Now let's go to Murphy

client-code:
    1. Complexity in library-code:  You thought the default 1 row of code will do the work for you but it turns out it does not support your use-case, or t fails unexpectadly only in your input/
    2. Complexity in code: changing one element caused an unexpected bug in another unrelated component.
    3. Infrastructure failures:  your machine/network/server- can be down for few hours.
    4. computer/network/coruppted-int server can take 0-5 hours to overrcome
    5. Product requirements may slightly change when they see your finished feature. They don't ask for a new feature, they just explaining you what they ment before better.
UI related code:
    1. UI/Art integration may not be flawless, depending on your workflow
    2. Sometimes, you can't use the Art "as is" and it is not apparent until you actually try.
client-server potential issues:
    1. Miss-understanding of the API usage, can take some time to debug and understand.
    2. Sometimes it is not a miss-understanding, but a plain bug in the server-code.
    3. Sometimes it's not a bug,but a miss-configuration / not latest-version of code etc

So, there are at least 10 potential risks. What should be the estimate in this case?

One approach is to look at the optimistic scenario and say 2 days. It will sometimes work, but a lot of the time will fail poorly.

Second, opposite approach is to look at the worst case scenario and assume all the problems will happen simultaneously. This approach will say let's estimate 8 days.  One might say "better safe than sorry" and if it will be faster, the developer will say he is done.
A third approach is to aim to be correct most of the time (80-90%) but assuming that some problems might happen , but not all of them at the same week. 
Someone, on the upper-management has to fully understand this, and to manage the risk accordingly.
If you actually want numbers.  Let's say this is an example of (a-low) risk-matrix for the 2 days task. No real human think of this in this manner, but you do have "hunches" about it. In this case, I include a 0.1 chance fo r 2 extra-days due to bad-library behavior. 0.2 extra-day if sever-code does not work etc.

risk0.10.20.050.10.20.1
extra-day2.0015113

The probability of failure for this risks is:
46% - 0 late
71% - up to 1d late
83% - up to 2d late
90% - up to 3d late
94% - up to 4d late
97% - up to 5d late
98.7% up to 6d late
99.1% up to 7d late
99.8% up to 8d late (remember it's on a 2d task....)


Now let's talk about who takes the buffer.  
Let's say a developer gives the matrix to his manager, and ask the manager to tell him how to estimate the task.  What should the manager answer?
Due to Parkinsons's law "work expands so as to fill the time available for its completion", a reasonable manager should do three things.: 
  • Ask the developer to be 80% right, and in this case to add 2d to the estimate : 4d.
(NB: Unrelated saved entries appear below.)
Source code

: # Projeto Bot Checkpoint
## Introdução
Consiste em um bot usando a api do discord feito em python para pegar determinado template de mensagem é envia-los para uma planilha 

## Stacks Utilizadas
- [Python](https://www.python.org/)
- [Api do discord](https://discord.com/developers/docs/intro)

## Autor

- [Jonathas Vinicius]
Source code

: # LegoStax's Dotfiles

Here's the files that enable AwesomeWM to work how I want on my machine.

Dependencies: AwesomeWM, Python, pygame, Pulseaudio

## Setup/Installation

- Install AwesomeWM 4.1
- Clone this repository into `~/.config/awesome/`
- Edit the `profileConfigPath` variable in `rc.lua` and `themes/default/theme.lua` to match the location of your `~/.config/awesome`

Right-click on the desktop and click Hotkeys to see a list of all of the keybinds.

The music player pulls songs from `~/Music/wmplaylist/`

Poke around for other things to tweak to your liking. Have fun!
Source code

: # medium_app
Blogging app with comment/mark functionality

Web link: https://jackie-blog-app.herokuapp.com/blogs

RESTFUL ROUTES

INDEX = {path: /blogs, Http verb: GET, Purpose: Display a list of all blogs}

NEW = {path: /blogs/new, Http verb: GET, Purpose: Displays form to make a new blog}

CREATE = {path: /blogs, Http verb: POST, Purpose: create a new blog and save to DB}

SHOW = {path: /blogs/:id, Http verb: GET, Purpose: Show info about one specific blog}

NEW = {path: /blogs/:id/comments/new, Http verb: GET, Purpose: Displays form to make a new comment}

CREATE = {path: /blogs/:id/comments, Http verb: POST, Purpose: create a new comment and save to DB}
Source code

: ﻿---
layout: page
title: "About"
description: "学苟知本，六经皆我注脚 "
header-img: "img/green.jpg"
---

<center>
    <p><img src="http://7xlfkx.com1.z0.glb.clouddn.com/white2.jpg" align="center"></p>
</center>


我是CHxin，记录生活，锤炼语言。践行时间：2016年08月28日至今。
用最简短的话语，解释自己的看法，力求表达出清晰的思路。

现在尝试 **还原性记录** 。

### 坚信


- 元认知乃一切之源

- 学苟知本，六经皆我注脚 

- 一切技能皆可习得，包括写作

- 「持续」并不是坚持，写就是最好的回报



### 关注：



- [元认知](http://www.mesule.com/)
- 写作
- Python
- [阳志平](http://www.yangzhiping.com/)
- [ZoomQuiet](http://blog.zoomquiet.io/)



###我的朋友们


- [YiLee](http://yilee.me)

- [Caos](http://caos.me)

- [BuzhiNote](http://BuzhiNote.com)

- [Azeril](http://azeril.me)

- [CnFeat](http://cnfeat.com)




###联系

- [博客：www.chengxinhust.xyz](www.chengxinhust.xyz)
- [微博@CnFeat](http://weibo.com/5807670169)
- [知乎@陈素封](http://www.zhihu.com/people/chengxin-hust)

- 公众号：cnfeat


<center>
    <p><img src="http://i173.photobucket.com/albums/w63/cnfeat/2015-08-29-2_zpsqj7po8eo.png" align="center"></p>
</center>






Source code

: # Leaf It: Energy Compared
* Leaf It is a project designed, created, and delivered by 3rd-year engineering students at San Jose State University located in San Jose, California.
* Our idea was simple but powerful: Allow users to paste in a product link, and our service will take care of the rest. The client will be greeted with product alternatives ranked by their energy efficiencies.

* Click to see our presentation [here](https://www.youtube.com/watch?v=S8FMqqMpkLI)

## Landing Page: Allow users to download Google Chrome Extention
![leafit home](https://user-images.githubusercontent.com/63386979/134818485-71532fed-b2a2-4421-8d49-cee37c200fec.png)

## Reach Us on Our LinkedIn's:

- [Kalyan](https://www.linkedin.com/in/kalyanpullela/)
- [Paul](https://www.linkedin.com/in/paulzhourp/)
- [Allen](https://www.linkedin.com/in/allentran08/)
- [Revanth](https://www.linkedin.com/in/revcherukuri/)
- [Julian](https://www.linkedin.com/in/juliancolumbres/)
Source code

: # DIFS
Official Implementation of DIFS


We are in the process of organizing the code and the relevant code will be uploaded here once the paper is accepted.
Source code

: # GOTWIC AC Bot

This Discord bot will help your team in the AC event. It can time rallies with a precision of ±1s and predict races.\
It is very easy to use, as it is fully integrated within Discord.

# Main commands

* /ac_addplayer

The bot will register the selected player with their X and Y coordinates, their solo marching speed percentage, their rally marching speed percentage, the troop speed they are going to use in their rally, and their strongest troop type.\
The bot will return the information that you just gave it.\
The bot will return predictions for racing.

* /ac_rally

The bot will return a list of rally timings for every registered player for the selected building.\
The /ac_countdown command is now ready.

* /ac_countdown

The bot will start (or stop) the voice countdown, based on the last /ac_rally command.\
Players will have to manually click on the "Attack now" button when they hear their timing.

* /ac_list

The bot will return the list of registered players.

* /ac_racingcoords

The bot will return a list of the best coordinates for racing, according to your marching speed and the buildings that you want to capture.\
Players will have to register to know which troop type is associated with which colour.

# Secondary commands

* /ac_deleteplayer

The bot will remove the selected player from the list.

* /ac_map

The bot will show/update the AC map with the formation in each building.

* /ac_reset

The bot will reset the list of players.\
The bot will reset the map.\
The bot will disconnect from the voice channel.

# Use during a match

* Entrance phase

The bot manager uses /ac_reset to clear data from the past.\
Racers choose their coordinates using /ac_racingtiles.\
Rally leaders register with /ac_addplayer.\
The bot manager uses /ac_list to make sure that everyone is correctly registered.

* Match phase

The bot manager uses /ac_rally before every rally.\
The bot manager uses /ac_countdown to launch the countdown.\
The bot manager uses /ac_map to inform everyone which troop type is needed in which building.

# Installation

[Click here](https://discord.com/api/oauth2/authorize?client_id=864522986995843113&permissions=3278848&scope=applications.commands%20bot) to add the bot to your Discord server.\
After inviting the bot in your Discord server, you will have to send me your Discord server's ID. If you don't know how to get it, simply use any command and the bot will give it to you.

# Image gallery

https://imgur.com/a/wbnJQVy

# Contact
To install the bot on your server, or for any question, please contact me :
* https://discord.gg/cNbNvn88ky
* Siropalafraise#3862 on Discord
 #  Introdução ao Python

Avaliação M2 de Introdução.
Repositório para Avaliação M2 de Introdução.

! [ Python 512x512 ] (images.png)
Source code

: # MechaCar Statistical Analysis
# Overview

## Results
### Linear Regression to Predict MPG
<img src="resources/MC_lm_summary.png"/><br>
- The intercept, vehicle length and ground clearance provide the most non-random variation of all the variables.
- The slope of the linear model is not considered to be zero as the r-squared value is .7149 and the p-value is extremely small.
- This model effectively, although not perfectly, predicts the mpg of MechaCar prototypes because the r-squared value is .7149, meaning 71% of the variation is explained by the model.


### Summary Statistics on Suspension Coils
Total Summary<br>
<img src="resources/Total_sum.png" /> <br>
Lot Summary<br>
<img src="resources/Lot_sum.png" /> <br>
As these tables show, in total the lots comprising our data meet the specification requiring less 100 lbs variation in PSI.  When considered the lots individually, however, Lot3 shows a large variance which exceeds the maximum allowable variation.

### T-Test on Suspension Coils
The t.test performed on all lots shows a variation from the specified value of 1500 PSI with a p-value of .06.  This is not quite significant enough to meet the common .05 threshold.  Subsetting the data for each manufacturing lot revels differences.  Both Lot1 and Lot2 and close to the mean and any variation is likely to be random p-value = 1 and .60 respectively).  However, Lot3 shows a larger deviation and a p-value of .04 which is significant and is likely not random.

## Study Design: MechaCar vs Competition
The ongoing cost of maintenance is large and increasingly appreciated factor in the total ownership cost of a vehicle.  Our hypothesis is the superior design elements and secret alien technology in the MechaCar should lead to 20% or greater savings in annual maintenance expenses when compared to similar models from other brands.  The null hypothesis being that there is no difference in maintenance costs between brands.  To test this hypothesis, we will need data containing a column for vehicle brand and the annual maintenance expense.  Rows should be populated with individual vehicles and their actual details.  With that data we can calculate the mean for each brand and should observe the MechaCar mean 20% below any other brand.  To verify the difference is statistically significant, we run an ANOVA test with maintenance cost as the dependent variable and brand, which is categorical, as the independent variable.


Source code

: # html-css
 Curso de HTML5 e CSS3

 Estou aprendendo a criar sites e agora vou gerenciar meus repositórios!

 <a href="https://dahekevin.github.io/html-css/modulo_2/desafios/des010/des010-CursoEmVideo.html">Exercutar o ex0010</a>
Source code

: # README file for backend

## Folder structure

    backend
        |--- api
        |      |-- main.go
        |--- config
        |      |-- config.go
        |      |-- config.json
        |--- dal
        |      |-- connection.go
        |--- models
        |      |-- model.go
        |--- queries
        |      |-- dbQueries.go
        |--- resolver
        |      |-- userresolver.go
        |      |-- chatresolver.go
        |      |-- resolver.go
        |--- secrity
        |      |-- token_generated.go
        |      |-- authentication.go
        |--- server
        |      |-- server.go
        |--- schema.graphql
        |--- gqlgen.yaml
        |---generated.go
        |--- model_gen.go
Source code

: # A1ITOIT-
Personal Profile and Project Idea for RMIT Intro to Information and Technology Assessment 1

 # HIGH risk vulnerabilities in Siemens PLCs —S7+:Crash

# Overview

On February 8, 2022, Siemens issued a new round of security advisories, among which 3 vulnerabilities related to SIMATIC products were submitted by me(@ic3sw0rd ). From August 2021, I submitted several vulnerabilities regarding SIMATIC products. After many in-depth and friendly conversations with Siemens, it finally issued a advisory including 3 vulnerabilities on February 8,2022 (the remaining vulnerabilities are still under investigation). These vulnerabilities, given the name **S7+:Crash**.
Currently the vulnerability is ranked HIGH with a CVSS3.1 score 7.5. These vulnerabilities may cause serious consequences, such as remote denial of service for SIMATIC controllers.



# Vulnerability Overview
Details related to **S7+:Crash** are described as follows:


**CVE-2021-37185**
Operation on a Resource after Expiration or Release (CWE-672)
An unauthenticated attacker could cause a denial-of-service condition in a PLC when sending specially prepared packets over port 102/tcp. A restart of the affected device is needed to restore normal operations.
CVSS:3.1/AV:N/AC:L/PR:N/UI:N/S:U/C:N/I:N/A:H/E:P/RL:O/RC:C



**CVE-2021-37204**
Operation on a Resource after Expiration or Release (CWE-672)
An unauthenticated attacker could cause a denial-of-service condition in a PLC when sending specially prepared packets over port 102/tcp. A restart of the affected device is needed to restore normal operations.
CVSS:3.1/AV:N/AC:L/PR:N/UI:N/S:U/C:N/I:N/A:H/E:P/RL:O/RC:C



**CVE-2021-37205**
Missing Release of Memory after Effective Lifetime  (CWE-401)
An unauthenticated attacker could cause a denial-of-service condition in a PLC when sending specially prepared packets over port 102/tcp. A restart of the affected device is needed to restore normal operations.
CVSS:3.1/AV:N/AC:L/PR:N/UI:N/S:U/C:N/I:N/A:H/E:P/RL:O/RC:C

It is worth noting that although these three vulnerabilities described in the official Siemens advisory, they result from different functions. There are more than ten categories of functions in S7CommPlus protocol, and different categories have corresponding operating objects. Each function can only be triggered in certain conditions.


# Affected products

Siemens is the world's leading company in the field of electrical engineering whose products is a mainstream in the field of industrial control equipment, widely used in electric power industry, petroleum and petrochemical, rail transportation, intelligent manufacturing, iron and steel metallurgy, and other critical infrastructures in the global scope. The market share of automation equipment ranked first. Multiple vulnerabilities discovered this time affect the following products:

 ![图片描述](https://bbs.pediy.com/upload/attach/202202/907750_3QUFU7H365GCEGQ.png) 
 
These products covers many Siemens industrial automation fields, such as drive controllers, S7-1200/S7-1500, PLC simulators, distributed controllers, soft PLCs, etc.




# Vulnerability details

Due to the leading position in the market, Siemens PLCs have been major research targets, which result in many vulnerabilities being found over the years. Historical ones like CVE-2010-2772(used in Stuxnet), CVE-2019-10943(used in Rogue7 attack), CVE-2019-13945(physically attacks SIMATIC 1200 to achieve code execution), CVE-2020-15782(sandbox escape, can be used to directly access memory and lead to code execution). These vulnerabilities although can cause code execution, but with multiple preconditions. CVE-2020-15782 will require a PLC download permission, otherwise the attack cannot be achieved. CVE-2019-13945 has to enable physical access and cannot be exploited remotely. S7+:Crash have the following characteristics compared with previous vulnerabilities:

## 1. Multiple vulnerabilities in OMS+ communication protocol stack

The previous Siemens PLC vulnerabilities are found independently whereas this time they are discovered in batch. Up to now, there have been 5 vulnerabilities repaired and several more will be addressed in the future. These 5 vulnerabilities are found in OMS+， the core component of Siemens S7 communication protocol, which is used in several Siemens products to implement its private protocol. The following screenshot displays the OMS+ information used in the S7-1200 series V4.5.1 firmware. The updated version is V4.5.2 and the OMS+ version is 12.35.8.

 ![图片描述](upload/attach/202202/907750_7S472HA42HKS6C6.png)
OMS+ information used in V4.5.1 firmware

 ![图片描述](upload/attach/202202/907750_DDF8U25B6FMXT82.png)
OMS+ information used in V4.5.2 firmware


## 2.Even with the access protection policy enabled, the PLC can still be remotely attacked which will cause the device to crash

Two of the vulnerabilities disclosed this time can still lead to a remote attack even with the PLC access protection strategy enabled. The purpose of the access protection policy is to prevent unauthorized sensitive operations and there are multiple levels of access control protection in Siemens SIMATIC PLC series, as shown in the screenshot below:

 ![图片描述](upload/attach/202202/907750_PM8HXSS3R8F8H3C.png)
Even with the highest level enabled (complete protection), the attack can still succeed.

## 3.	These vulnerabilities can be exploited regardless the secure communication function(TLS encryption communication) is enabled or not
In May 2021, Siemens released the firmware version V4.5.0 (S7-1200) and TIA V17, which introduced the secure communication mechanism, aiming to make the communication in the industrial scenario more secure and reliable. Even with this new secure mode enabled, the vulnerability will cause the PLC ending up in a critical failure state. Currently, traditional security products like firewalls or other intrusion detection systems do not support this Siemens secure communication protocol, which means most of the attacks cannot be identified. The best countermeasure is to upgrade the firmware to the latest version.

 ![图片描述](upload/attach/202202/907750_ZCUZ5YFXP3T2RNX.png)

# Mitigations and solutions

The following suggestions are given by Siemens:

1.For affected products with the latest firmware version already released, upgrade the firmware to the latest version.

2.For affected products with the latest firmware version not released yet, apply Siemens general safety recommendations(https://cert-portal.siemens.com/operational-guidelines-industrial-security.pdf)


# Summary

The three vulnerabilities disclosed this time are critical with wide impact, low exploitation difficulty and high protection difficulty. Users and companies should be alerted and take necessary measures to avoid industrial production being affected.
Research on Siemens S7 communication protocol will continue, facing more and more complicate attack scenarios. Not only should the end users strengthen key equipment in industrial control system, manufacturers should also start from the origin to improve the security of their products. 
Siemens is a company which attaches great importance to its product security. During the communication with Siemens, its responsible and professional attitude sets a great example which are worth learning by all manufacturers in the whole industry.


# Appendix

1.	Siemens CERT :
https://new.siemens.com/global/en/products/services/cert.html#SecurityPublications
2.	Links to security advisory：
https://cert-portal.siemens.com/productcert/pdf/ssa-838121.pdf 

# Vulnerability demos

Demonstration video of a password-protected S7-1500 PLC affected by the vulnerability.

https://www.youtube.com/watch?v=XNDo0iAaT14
Tell him that is is ok and fully expected to finish a day early, and they if all hell break loose, the manager got his back with few extra days.
  • Keep a mangment buffer for the next 17% (3 more days) which can be used by the developer, and will be totally ok to use, if the developer explained that the risk actually happened.
    One buffer pool can sometimes be shared amongst multiple team members.
  • Inform his managment about the chances.  If it's a live-or-die scenario, they may have their own buffer on the extra 3% risk.